## GIVEN INFORMATION
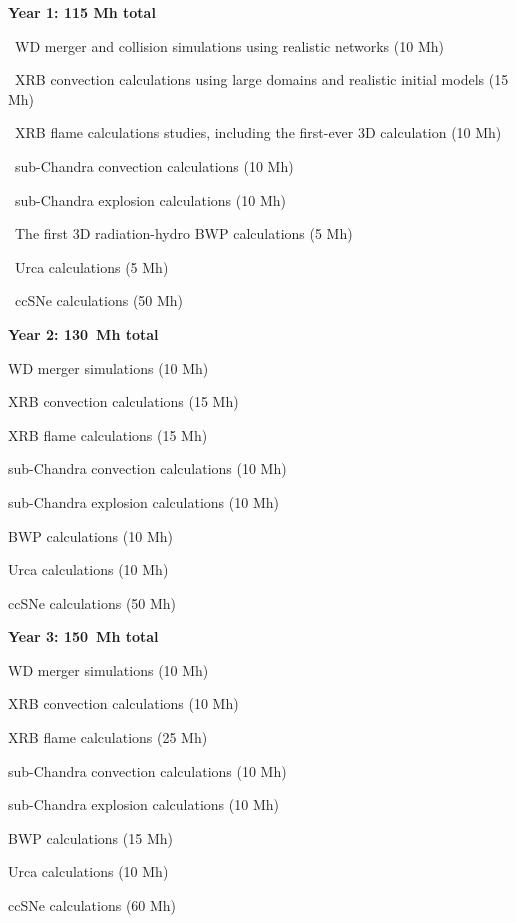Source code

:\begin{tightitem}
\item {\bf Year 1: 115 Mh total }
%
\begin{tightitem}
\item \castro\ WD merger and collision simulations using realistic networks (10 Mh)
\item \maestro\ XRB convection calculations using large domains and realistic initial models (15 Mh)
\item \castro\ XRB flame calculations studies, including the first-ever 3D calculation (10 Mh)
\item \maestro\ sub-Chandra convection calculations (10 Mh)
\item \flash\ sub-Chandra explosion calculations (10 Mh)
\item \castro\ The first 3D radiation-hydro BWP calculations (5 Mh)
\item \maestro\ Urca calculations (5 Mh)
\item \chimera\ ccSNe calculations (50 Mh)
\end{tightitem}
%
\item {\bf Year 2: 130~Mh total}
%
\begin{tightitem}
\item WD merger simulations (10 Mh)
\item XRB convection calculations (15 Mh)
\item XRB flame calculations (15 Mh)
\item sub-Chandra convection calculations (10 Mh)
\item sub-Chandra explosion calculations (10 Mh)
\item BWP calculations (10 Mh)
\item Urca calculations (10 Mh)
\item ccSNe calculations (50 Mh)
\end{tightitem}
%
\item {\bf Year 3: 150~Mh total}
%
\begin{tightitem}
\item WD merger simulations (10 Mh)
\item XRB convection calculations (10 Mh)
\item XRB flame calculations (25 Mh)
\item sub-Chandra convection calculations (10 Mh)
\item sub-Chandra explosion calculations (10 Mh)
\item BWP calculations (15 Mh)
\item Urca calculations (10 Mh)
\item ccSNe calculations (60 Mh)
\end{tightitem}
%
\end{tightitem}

---

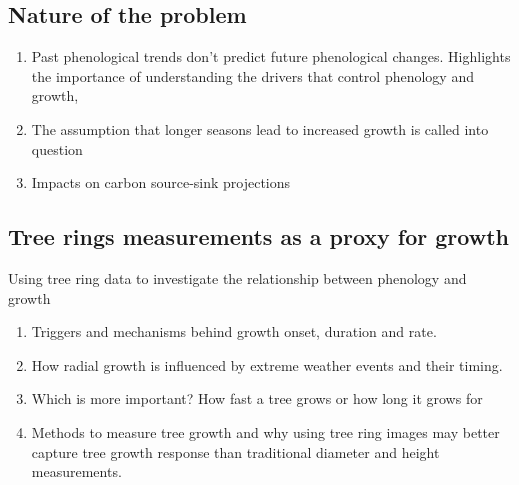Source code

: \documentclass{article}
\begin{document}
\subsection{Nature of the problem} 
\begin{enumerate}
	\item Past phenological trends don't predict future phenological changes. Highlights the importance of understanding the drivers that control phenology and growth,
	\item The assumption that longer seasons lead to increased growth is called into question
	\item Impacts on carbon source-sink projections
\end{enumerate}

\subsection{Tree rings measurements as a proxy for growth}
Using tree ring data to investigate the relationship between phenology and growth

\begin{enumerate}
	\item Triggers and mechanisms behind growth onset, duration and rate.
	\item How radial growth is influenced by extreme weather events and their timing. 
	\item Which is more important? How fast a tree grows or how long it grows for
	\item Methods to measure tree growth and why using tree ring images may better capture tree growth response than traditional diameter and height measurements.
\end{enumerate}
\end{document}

## TASK DIRECTIONS
Wherever a line in the data above contains the word "total", copy that line.

## WRITTEN RESPONSE
\item {\bf Year 1: 115 Mh total }
\item {\bf Year 2: 130~Mh total}
\item {\bf Year 3: 150~Mh total}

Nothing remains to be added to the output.